» DIRECTIONS:
Return each record unchanged and drop the images.

» EXERCISE INPUT:
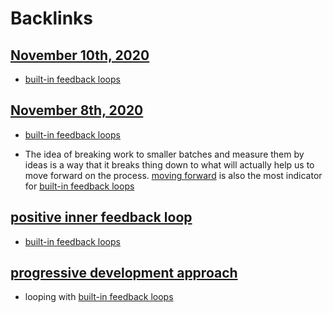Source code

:
# Backlinks
## [November 10th, 2020](<November 10th, 2020.md>)
- [built-in feedback loops](<built-in feedback loops.md>)

## [November 8th, 2020](<November 8th, 2020.md>)
- [built-in feedback loops](<built-in feedback loops.md>)

- The idea of breaking work to smaller batches and measure them by ideas is a way that it breaks thing down to what will actually help us to move forward on the process. [moving forward](<moving forward.md>) is also the most indicator for [built-in feedback loops](<built-in feedback loops.md>)

## [positive inner feedback loop](<positive inner feedback loop.md>)
- [built-in feedback loops](<built-in feedback loops.md>)

## [progressive development approach](<progressive development approach.md>)
- looping with [built-in feedback loops](<built-in feedback loops.md>)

» SOLUTION TO THE EXERCISE:
Source code

:
# Backlinks
## [November 10th, 2020](<November 10th, 2020.md>)
- [built-in feedback loops](<built-in feedback loops.md>)

## [November 8th, 2020](<November 8th, 2020.md>)
- [built-in feedback loops](<built-in feedback loops.md>)

- The idea of breaking work to smaller batches and measure them by ideas is a way that it breaks thing down to what will actually help us to move forward on the process. [moving forward](<moving forward.md>) is also the most indicator for [built-in feedback loops](<built-in feedback loops.md>)

## [positive inner feedback loop](<positive inner feedback loop.md>)
- [built-in feedback loops](<built-in feedback loops.md>)

## [progressive development approach](<progressive development approach.md>)
- looping with [built-in feedback loops](<built-in feedback loops.md>)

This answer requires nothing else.